(Stored data entries)

==========

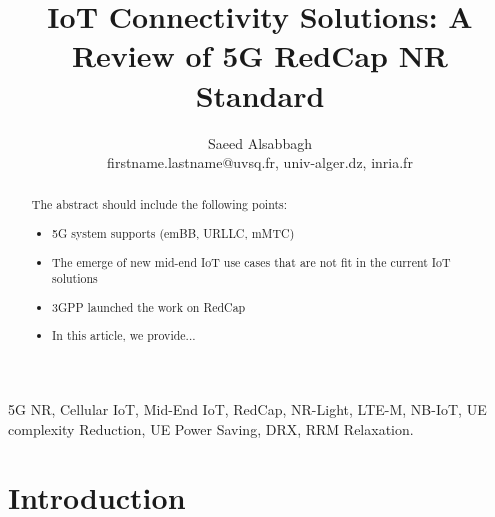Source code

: \documentclass[conference]{IEEEtran}
\begin{document}
\title{IoT Connectivity Solutions: A Review of 5G RedCap NR Standard}


\author{Saeed Alsabbagh 


firstname.lastname@uvsq.fr, univ-alger.dz, 
inria.fr
\vspace{0mm}
}


\maketitle

\begin{abstract}
The abstract should include the following points:
\begin{itemize}
    \item   5G system supports (emBB, URLLC, mMTC)
    \item   The emerge of new mid-end IoT use cases that are not fit in the current IoT solutions
    \item   3GPP launched the work on RedCap
    \item   In this article, we provide...
\end{itemize}


\end{abstract}

\begin{IEEEkeywords}
5G NR, Cellular IoT, Mid-End IoT, RedCap, NR-Light, LTE-M, NB-IoT, UE complexity Reduction, UE Power Saving, DRX, RRM Relaxation.
\end{IEEEkeywords}



\section{Introduction}
\label{sec:1-Inro}
\end{document}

==========

Wherever a line holds the word "begin", copy that line out of the entries above.

• _Answer section_
\begin{document}
\begin{abstract}
\begin{itemize}
\begin{IEEEkeywords}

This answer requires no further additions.